[What you will do] Quote, without any change, the line that contains "5 rounds played](./screenshots/screenshot-3.png)" and all lines that follow it to the end of the data below.

(Source texts of formatted documents)
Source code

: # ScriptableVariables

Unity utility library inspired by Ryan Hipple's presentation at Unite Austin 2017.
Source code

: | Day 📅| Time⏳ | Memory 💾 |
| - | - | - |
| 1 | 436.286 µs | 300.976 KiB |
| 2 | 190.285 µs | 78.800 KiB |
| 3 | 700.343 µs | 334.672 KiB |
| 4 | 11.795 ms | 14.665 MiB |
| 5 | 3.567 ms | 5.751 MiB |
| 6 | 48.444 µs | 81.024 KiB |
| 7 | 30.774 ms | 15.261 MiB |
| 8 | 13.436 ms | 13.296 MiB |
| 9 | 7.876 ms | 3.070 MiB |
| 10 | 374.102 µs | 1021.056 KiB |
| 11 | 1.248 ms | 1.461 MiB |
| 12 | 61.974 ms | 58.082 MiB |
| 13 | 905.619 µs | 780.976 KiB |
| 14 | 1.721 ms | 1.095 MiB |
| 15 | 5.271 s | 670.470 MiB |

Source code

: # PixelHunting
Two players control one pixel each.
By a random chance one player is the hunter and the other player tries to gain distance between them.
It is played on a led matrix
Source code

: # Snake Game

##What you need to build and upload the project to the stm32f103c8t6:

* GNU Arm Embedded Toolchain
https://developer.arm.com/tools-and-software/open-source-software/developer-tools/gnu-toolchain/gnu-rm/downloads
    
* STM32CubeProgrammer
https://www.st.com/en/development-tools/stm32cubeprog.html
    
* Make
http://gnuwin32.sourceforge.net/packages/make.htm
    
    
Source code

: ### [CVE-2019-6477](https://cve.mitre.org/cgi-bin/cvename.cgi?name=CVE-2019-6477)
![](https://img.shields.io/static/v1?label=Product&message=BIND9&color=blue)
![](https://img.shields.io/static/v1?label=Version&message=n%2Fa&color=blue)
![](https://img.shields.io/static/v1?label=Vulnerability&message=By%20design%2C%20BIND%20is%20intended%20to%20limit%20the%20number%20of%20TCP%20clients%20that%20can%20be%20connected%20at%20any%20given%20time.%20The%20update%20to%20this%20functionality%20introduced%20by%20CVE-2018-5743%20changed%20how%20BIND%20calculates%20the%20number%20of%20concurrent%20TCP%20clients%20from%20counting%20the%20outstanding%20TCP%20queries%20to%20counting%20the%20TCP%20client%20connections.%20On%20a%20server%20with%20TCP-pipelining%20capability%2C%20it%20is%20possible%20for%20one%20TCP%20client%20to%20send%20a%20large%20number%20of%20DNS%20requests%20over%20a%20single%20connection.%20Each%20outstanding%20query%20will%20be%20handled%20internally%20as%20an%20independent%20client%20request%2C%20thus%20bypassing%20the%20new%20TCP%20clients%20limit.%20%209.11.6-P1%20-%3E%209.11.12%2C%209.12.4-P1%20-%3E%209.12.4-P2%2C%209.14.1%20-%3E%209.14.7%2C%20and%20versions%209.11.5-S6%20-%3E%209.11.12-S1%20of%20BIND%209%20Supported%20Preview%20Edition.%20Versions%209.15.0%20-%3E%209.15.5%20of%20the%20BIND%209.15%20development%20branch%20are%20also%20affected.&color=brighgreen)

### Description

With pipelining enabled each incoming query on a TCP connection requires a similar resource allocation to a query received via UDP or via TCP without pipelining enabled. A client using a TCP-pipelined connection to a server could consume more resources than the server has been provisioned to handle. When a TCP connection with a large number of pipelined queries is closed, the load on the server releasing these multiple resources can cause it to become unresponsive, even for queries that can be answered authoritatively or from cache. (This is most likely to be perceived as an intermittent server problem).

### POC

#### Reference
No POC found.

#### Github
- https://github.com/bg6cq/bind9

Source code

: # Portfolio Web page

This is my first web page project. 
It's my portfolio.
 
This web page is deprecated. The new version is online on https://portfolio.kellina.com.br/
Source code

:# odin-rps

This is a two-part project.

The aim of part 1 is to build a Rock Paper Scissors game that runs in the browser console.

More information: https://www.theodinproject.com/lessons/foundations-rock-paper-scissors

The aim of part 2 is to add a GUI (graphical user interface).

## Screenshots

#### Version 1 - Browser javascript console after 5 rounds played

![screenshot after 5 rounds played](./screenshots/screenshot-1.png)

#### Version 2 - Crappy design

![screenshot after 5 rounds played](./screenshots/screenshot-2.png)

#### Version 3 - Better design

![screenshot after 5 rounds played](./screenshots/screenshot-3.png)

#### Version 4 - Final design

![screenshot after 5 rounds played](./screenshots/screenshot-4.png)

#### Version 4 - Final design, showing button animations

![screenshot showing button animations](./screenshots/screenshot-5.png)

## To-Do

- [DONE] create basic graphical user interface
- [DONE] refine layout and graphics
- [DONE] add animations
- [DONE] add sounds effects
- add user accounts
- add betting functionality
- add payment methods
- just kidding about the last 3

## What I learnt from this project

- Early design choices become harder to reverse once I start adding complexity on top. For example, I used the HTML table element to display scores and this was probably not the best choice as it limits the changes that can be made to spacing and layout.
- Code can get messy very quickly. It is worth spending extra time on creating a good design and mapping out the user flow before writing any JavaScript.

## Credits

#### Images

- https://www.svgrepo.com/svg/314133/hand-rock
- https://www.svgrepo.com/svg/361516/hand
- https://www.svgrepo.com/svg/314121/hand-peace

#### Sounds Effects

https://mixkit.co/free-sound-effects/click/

[Solution for this problem]
![screenshot after 5 rounds played](./screenshots/screenshot-3.png)

#### Version 4 - Final design

![screenshot after 5 rounds played](./screenshots/screenshot-4.png)

#### Version 4 - Final design, showing button animations

![screenshot showing button animations](./screenshots/screenshot-5.png)

## To-Do

- [DONE] create basic graphical user interface
- [DONE] refine layout and graphics
- [DONE] add animations
- [DONE] add sounds effects
- add user accounts
- add betting functionality
- add payment methods
- just kidding about the last 3

## What I learnt from this project

- Early design choices become harder to reverse once I start adding complexity on top. For example, I used the HTML table element to display scores and this was probably not the best choice as it limits the changes that can be made to spacing and layout.
- Code can get messy very quickly. It is worth spending extra time on creating a good design and mapping out the user flow before writing any JavaScript.

## Credits

#### Images

- https://www.svgrepo.com/svg/314133/hand-rock
- https://www.svgrepo.com/svg/361516/hand
- https://www.svgrepo.com/svg/314121/hand-peace

#### Sounds Effects

https://mixkit.co/free-sound-effects/click/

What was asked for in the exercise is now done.